### EXERCISE PROMPT:
I would like every line of the records below that contains the word "diagram" copied.

[Recorded data]

+ + + + + + +

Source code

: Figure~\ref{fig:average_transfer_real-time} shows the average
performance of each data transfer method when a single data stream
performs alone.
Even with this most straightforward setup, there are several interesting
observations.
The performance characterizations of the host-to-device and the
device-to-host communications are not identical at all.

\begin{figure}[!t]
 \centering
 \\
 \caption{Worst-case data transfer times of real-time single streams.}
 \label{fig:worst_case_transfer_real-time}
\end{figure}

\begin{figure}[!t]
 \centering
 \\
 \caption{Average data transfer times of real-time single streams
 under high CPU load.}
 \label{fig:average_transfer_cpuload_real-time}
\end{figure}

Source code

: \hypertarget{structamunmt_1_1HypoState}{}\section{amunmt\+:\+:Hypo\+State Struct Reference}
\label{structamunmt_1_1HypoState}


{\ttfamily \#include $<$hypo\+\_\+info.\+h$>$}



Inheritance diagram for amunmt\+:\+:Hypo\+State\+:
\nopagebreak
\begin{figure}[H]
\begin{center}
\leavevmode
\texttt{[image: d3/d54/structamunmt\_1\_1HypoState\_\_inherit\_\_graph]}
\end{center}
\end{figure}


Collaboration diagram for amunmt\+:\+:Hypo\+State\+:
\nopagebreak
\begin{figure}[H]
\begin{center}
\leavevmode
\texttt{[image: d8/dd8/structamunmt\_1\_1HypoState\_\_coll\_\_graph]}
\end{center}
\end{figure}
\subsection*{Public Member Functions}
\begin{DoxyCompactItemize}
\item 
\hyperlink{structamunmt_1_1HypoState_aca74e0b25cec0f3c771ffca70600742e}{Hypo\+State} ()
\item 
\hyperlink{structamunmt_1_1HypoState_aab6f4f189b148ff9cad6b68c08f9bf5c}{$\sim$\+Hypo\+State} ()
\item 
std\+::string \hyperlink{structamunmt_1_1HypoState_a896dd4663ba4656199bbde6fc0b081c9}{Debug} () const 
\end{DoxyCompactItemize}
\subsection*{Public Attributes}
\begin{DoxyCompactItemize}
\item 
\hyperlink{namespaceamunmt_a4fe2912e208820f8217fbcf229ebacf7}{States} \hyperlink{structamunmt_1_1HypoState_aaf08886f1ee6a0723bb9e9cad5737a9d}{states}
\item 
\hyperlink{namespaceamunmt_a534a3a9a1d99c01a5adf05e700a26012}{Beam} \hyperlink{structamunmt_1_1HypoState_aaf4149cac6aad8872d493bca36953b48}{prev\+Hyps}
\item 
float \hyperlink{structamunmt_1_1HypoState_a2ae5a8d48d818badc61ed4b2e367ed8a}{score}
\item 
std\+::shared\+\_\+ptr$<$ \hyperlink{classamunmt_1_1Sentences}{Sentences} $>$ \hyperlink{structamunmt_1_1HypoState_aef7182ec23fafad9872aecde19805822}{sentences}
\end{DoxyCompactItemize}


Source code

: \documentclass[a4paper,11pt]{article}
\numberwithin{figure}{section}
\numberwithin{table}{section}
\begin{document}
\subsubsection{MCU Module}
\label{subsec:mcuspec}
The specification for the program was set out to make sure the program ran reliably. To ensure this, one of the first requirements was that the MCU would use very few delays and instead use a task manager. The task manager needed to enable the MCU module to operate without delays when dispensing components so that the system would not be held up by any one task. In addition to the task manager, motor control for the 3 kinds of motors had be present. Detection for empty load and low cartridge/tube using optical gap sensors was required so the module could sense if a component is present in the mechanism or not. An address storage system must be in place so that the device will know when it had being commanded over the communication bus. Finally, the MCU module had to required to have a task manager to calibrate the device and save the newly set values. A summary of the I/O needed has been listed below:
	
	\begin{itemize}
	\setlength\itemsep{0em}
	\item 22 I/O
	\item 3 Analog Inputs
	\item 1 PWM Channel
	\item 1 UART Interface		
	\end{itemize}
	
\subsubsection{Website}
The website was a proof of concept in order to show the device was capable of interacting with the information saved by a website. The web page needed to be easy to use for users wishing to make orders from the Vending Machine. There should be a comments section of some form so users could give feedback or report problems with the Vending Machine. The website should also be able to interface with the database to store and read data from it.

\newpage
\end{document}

+ + + + + + +

### SOLUTION:
Inheritance diagram for amunmt\+:\+:Hypo\+State\+:
Collaboration diagram for amunmt\+:\+:Hypo\+State\+:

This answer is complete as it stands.